Adam Satterfield: I’m not sure that I fully understand your question, but like I mentioned before, that we anticipated that, that metric would eventually compress back to longer-term averages. And for us, it’s 100 basis points to 150 basis points positive spread, which by the way, reconciles to the average operating ratio improvement, we’ve been able to generate over time as well. And so we’ll continue to do our best to manage our cost and to continue to ask for necessary increases on our customer accounts to offset the cost inflation that we’ll have in the business and to support the wage increases that we give to our employees to allow us to retain the employees that we have, but continue to attract new employees to our business as well, which we’ve been able to do over time to support the consistent growth that we’ve been able to produce.
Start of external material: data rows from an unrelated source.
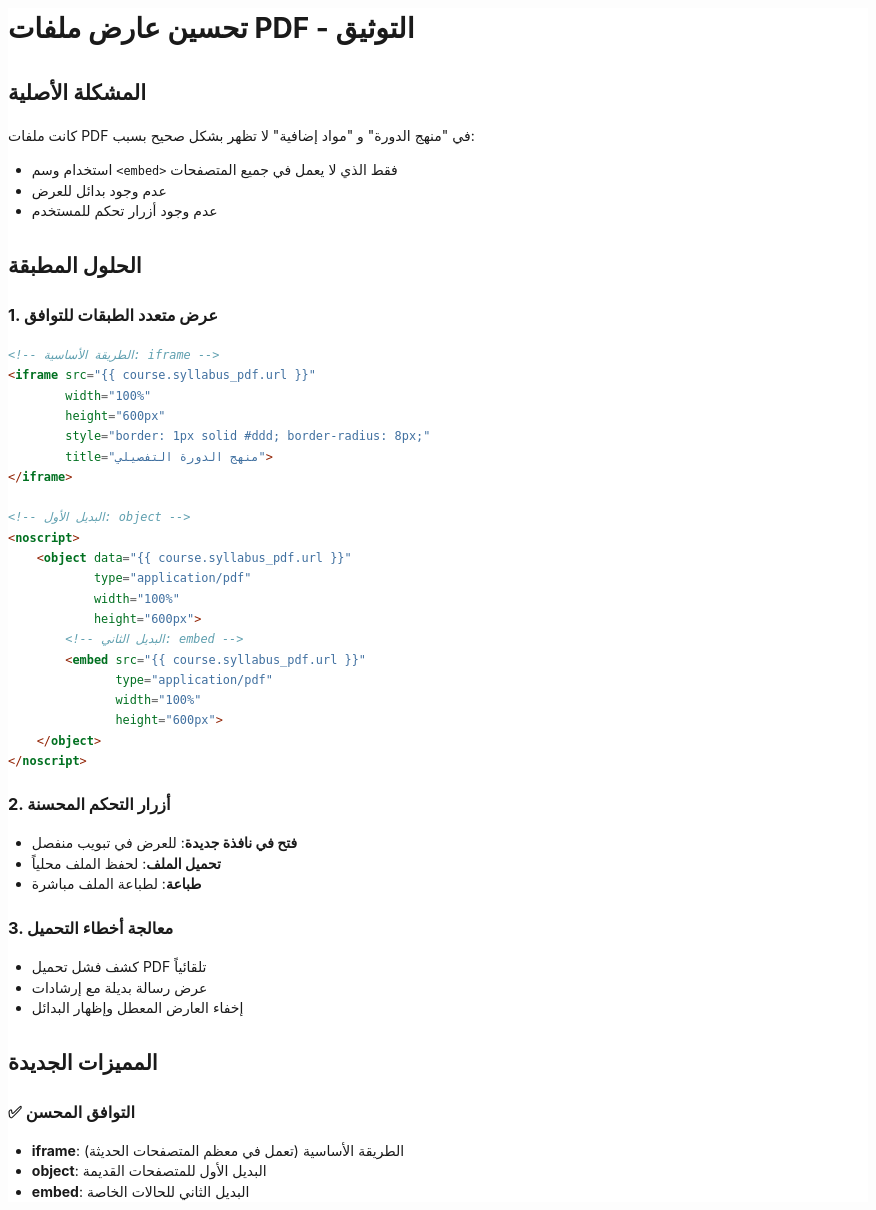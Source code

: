 # تحسين عارض ملفات PDF - التوثيق

## المشكلة الأصلية
كانت ملفات PDF في "منهج الدورة" و "مواد إضافية" لا تظهر بشكل صحيح بسبب:
- استخدام وسم `<embed>` فقط الذي لا يعمل في جميع المتصفحات
- عدم وجود بدائل للعرض
- عدم وجود أزرار تحكم للمستخدم

## الحلول المطبقة

### 1. عرض متعدد الطبقات للتوافق
```html
<!-- الطريقة الأساسية: iframe -->
<iframe src="{{ course.syllabus_pdf.url }}" 
        width="100%" 
        height="600px" 
        style="border: 1px solid #ddd; border-radius: 8px;"
        title="منهج الدورة التفصيلي">
</iframe>

<!-- البديل الأول: object -->
<noscript>
    <object data="{{ course.syllabus_pdf.url }}" 
            type="application/pdf" 
            width="100%" 
            height="600px">
        <!-- البديل الثاني: embed -->
        <embed src="{{ course.syllabus_pdf.url }}" 
               type="application/pdf" 
               width="100%" 
               height="600px">
    </object>
</noscript>
```

### 2. أزرار التحكم المحسنة
- **فتح في نافذة جديدة**: للعرض في تبويب منفصل
- **تحميل الملف**: لحفظ الملف محلياً
- **طباعة**: لطباعة الملف مباشرة

### 3. معالجة أخطاء التحميل
- كشف فشل تحميل PDF تلقائياً
- عرض رسالة بديلة مع إرشادات
- إخفاء العارض المعطل وإظهار البدائل

## المميزات الجديدة

### ✅ **التوافق المحسن**
- **iframe**: الطريقة الأساسية (تعمل في معظم المتصفحات الحديثة)
- **object**: البديل الأول للمتصفحات القديمة
- **embed**: البديل الثاني للحالات الخاصة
So it takes a lot to keep growing the company year in and year out. And to be able to keep our cost inflation as we’re doing so as well. So try to keep that cost under control and keep asking for that same positive spread over time, that’s what our focus is going to be.
James Monigan: Yes. And just real quick on a percentage basis, how much do you expect to grow doors this coming year or any other measure of capacity?
Adam Satterfield: Well, we’ve probably got line of sight into adding four or five service centers. As Marty mentioned, we’ve got several that have been under construction. But a lot of that will really depend on the volume environment as well. In the past, we’ve finished service centers and may complete the construction, we have to start depreciating them and incurring other overhead-type costs with them, but if the volumes don’t dictate the opening, then we might sort of keep them in ready reserve, if you will, and wait until volumes are stronger to start incurring the cost because with growth, that’s another incremental cost, every new service center that we opened. You’ve got incremental line-haul cost and other expenses that we’re going to incur as a result of that opening.
In addition to just the general depreciation and overhead. So that will be something that we’ll be mindful of as we go through the year. And hopefully, the volume environment will be such that we’re ready to open them and turn them on day one as soon as we’re finished.
James Monigan: Thank you.
Operator: Thank you. This concludes our question-and-answer session. I would now like to turn the call back to Marty Freeman for closing remarks.
Kevin Freeman: Thank you all for your participation today. We appreciate your questions, and please feel free to give us a call if you have anything further. Thanks, and have a great day.
Operator: The conference has now concluded. Thank you for attending today’s presentation. You may now disconnect your lines.